A `dask.distributed` network consists of one `Scheduler` node and several `Worker` nodes. You connect to these with a `Client`. One can set these up in a variety of ways (https://distributed.readthedocs.io/en/latest/setup.html).

If you create an client without providing an address it will start up a local scheduler and worker for you:

    >>> from distributed import Client
    >>> client = Client()
    >>> client
    <Client: scheduler="127.0.0.1:8786" processes=8 cores=8>
    
You can also set up a network on the HPC cluster, and connect to it using the Scheduler's address:

    >>> client = Client("10.141.18.78:8786")

In [None]:
from distributed import Client, progress

In [None]:
client = Client()

In [None]:
client

In [None]:
df = dd.read_csv("/local/yellow_tripdata_2015-01.csv",
                 parse_dates=['tpep_pickup_datetime', 'tpep_dropoff_datetime'])

In [None]:
df.head()

## Web interface

Information about the current state of the network helps to track progress, identify performance issues, and debug failures.

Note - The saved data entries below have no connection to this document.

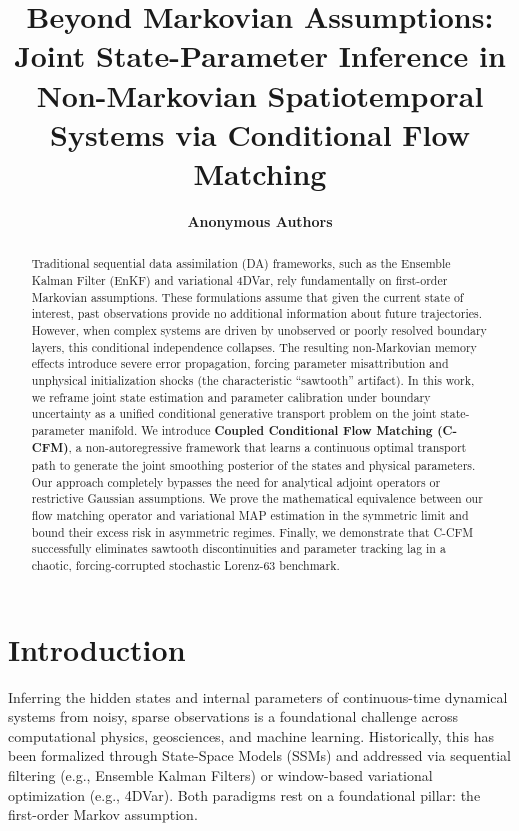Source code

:\documentclass[10pt]{article}
\title{\textbf{Beyond Markovian Assumptions: Joint State-Parameter Inference in Non-Markovian Spatiotemporal Systems via Conditional Flow Matching}}
\author{\textbf{Anonymous Authors}}
\date{}
\begin{document}
\maketitle

\begin{abstract}
Traditional sequential data assimilation (DA) frameworks, such as the Ensemble Kalman Filter (EnKF) and variational 4DVar, rely fundamentally on first-order Markovian assumptions. These formulations assume that given the current state of interest, past observations provide no additional information about future trajectories. However, when complex systems are driven by unobserved or poorly resolved boundary layers, this conditional independence collapses. The resulting non-Markovian memory effects introduce severe error propagation, forcing parameter misattribution and unphysical initialization shocks (the characteristic ``sawtooth'' artifact). In this work, we reframe joint state estimation and parameter calibration under boundary uncertainty as a unified conditional generative transport problem on the joint state-parameter manifold. We introduce \textbf{Coupled Conditional Flow Matching (C-CFM)}, a non-autoregressive framework that learns a continuous optimal transport path to generate the joint smoothing posterior of the states and physical parameters. Our approach completely bypasses the need for analytical adjoint operators or restrictive Gaussian assumptions. We prove the mathematical equivalence between our flow matching operator and variational MAP estimation in the symmetric limit and bound their excess risk in asymmetric regimes. Finally, we demonstrate that C-CFM successfully eliminates sawtooth discontinuities and parameter tracking lag in a chaotic, forcing-corrupted stochastic Lorenz-63 benchmark.
\end{abstract}

\section{Introduction}
Inferring the hidden states and internal parameters of continuous-time dynamical systems from noisy, sparse observations is a foundational challenge across computational physics, geosciences, and machine learning. Historically, this has been formalized through State-Space Models (SSMs) and addressed via sequential filtering (e.g., Ensemble Kalman Filters) or window-based variational optimization (e.g., 4DVar). Both paradigms rest on a foundational pillar: the first-order Markov assumption.
\end{document}
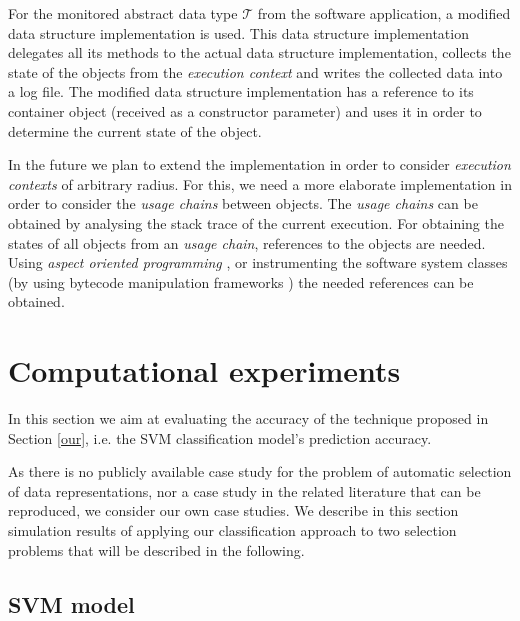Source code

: For the monitored abstract data type $\mathcal{T}$ from the software application, a modified data structure implementation is used. This data structure implementation delegates all its methods to the actual data structure implementation, collects the state of the objects from the \emph{execution context} and writes the collected data into a log file. The modified data structure implementation has a reference to its container object (received as a constructor parameter) and uses it in order to determine the current state of the object.  

In the future we plan to extend the implementation in order to consider \emph{execution contexts} of arbitrary radius. For this, we need a more elaborate implementation in order to consider the \emph{usage chains} between objects. The \emph{usage chains} can be obtained by analysing the stack trace of the current execution. For obtaining the states of all objects from an \emph{usage chain}, references to the objects are needed. Using \emph{aspect oriented programming} \cite{kiczales97}, or instrumenting the software system classes (by using bytecode manipulation frameworks \cite{asm}) the needed references can be obtained.  

\section{Computational experiments} \label{compexp}

In this section we aim at evaluating the accuracy of the technique proposed in Section \ref{our}, i.e. the SVM classification model's prediction accuracy.

As there is no publicly available case study for the problem of automatic selection of data representations, nor a case study in the related literature that can be reproduced, we consider our own case studies. We describe in this section simulation results of applying
our classification approach to two selection problems that will be described in the following.

\subsection{SVM model}

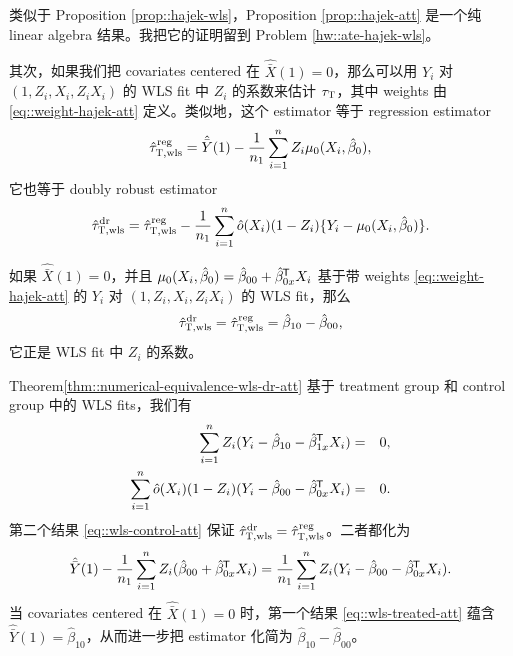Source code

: 类似于 Proposition \ref{prop::hajek-wls}，Proposition \ref{prop::hajek-att} 是一个纯 linear algebra 结果。我把它的证明留到 Problem \ref{hw::ate-hajek-wls}。


其次，如果我们把 covariates centered 在 $\hat{\bar{X}}(1) = 0$，那么可以用 $Y_i$ 对 $(1,Z_i, X_i, Z_iX_i)$ 的 WLS fit 中 $Z_i$ 的系数来估计 $\tau_\textsc{T}$，其中 weights 由 \eqref{eq::weight-hajek-att} 定义。类似地，这个 estimator 等于 regression estimator
$$
\hat{\tau}_{\textsc{T},\text{wls}}^\text{reg} = \hat{\bar{Y}}(1) - \frac{1}{n_1} \sumn Z_i \mu_0(X_i, \hat{\beta}_0),
$$
它也等于 doubly robust estimator
$$
\hat{\tau}_{\textsc{T},\text{wls}}^\text{dr} =\hat{\tau}_{\textsc{T},\text{wls}}^\text{reg} 
- \frac{1}{n_1} \sumn  \hat{o}(X_i)  (1-Z_i) \{  Y_i- \mu_0(X_i, \hat{\beta}_0) \} .
$$

\begin{theorem}
\label{thm::numerical-equivalence-wls-dr-att}
如果 $\hat{\bar{X}}(1) = 0$，并且 $ \mu_0(X_i, \hat{\beta}_0) =  \hat \beta_{00} +   \hat\beta_{0x}\tran X_i$ 基于带 weights \eqref{eq::weight-hajek-att} 的 $Y_i$ 对 $(1,Z_i, X_i, Z_iX_i)$ 的 WLS fit，那么
$$
\hat{\tau}_{\textsc{T},\textup{wls}}^\textup{dr}  = \hat{\tau}_{\textsc{T},\textup{wls}}^\textup{reg} 
= \hat \beta_{10} - \hat \beta_{00} ,
$$
它正是 WLS fit 中 $Z_i$ 的系数。
\end{theorem}


\begin{myproof}{Theorem}{\ref{thm::numerical-equivalence-wls-dr-att}}
基于 treatment group 和 control group 中的 WLS fits，我们有
\begin{eqnarray}
\label{eq::wls-treated-att}
\sumn Z_i ( Y_i -  \hat \beta_{10} -  \hat \beta_{1x}\tran X_i ) &=& 0 ,\\
\label{eq::wls-control-att}
 \sumn \hat{o}(X_i)  (1-Z_i) ( Y_i - \hat \beta_{00} - \hat\beta_{0x}\tran X_i ) &=& 0.
\end{eqnarray}
第二个结果 \eqref{eq::wls-control-att} 保证 $\hat{\tau}_{\textsc{T},\text{wls}}^\text{dr}  = \hat{\tau}_{\textsc{T},\text{wls}}^\text{reg} $。二者都化为
$$
 \hat{\bar{Y}}(1) 
-  \frac{1}{n_1} \sumn Z_i   (\hat \beta_{00} +   \hat\beta_{0x}\tran X_i)
= \frac{1}{n_1} \sumn  Z_i(Y_i - \hat \beta_{00} - \hat\beta_{0x}\tran X_i) .
$$
当 covariates centered 在 $\hat{\bar{X}}(1) = 0$ 时，第一个结果 \eqref{eq::wls-treated-att} 蕴含 $\hat{\bar{Y}}(1)  =  \hat \beta_{10} $，从而进一步把 estimator 化简为 $ \hat \beta_{10} - \hat \beta_{00}$。
\end{myproof}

Dask.distributed includes a web interface to help deliver this information over a normal web page in real time. This web interface is launched by default wherever the scheduler is launched if the scheduler machine has Bokeh installed. The web interface is normally available at http://scheduler-address:8787/status/ and can be viewed any normal web browser.

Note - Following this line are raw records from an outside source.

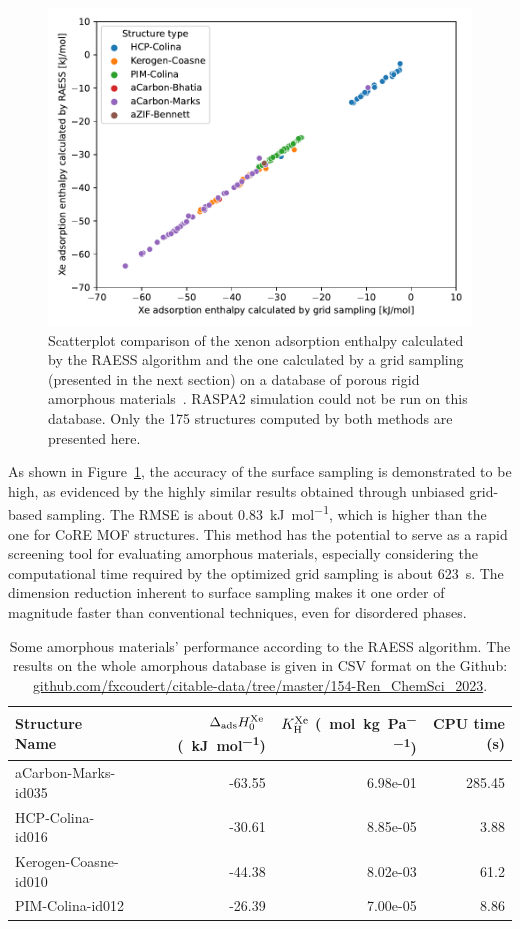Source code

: \documentclass[main]{subfiles}
\begin{document}
\begin{figure}[ht]
  \centering
  \includegraphics[width=0.5\linewidth]{figures/3-fastsim/amorphous_enthalpy.pdf}
  \caption{Scatterplot comparison of the xenon adsorption enthalpy calculated by the RAESS algorithm and the one calculated by a grid sampling (presented in the next section) on a database of porous rigid amorphous materials~\autocite{Thyagarajan_2020}. RASPA2 simulation could not be run on this database. Only the 175 structures computed by both methods are presented here. }\label{fgr:amorphous}
\end{figure}

As shown in Figure~\ref{fgr:amorphous}, the accuracy of the surface sampling is demonstrated to be high, as evidenced by the highly similar results obtained through unbiased grid-based sampling. The RMSE is about \SI{0.83}{\kJ\per\mol}, which is higher than the one for CoRE MOF structures. This method has the potential to serve as a rapid screening tool for evaluating amorphous materials, especially considering the computational time required by the optimized grid sampling is about \SI{623}{\second}. The dimension reduction inherent to surface sampling makes it one order of magnitude faster than conventional techniques, even for disordered phases.

\begin{table}[hb]
  \setlength{\extrarowheight}{1pt}
  \caption{Some amorphous materials' performance according to the RAESS algorithm. The results on the whole amorphous database is given in CSV format on the Github: \url{github.com/fxcoudert/citable-data/tree/master/154-Ren_ChemSci_2023}.}\label{tab:amorphous}  \centering
  \begin{tabular}{|l|r|r|r|}
    \hline
    Structure Name & $\Delta_{\text{ads}}H_{\text{0}}^{\text{Xe}}$ (\SI{}{\kilo\joule\per\mole}) & $K_{\text{H}}^{\text{Xe}}$ (\SI{}{\mole\per\kilo\gram\per\pascal}) & CPU time (s) \\
    \hline
    aCarbon-Marks-id035 &                 -63.55 &            6.98e-01 & 285.45 \\
    HCP-Colina-id016 &                 -30.61 &            8.85e-05 & 3.88 \\
    Kerogen-Coasne-id010 &                 -44.38 &            8.02e-03 & 61.2 \\
    PIM-Colina-id012 &                 -26.39 &            7.00e-05 & 8.86 \\
    \hline
    \end{tabular}
\end{table}
\end{document}
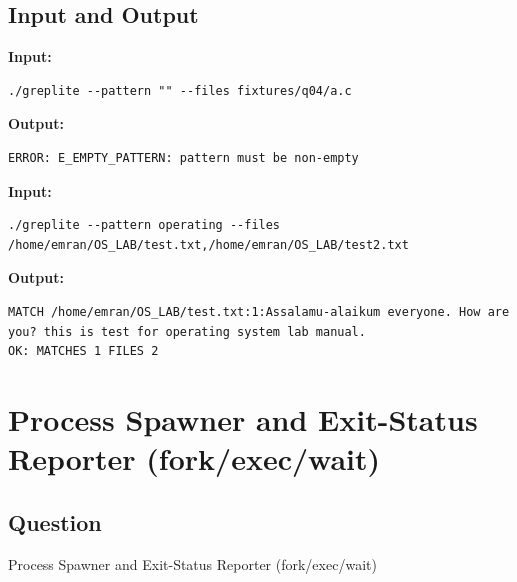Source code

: \documentclass[12pt,a4paper]{article}
\begin{document}
\subsection{Input and Output}
\noindent\textbf{Input:}
\begin{verbatim}
./greplite --pattern "" --files fixtures/q04/a.c
\end{verbatim}
\vspace{0.5cm}
\noindent\textbf{Output:}
\begin{verbatim}
ERROR: E_EMPTY_PATTERN: pattern must be non-empty
\end{verbatim}


               

\noindent\textbf{Input:}
\begin{lstlisting}[breaklines=true, breakatwhitespace=false, frame=none, backgroundcolor={}, numbers=none, xleftmargin=0pt, columns=fullflexible]
./greplite --pattern operating --files /home/emran/OS_LAB/test.txt,/home/emran/OS_LAB/test2.txt
\end{lstlisting}

\vspace{0.5cm}

\noindent\textbf{Output:}
\begin{lstlisting}[breaklines=true, breakatwhitespace=false, frame=none, backgroundcolor={}, numbers=none, xleftmargin=0pt, columns=fullflexible]
MATCH /home/emran/OS_LAB/test.txt:1:Assalamu-alaikum everyone. How are you? this is test for operating system lab manual.
OK: MATCHES 1 FILES 2
\end{lstlisting}
\newpage

\section{Process Spawner and Exit-Status Reporter (fork/exec/wait)}
\subsection{Question}
Process Spawner and Exit-Status Reporter (fork/exec/wait)
\end{document}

Connect over ssh to the 8787 port on the node you are working on, and see the web interface on: http://127.0.0.1:8787/status/

In [None]:
df = client.persist(df)
progress(df)

In [None]:
len(df)

In [None]:
df.passenger_count.sum().compute()

In [None]:
df

In [None]:
df.head()

In [None]:
df.info(memory_usage=True)

### Play

Existing Pandas experience transfers over decently well to Dask.dataframe.  However there are a few caveats when dealing with distributed systems:

*  Until you call `client.persist` (for large results) or `client.compute` (for small results), all computations are lazy
*  Call `progress` on a dataframe *after* you persist to track the progress of a computation.  You can continue doing work immediately.  All work happens in the background.
*  If you are computing a small result, just add `.compute()` to the end of your result, like `df.passenger_count.sum().compute()`.  This will block and return the result when finished.

### Example

In [None]:
positive_fares = df[df.fare_amount > 0]
fares = df[['fare_amount', 'tip_amount', 'payment_type']]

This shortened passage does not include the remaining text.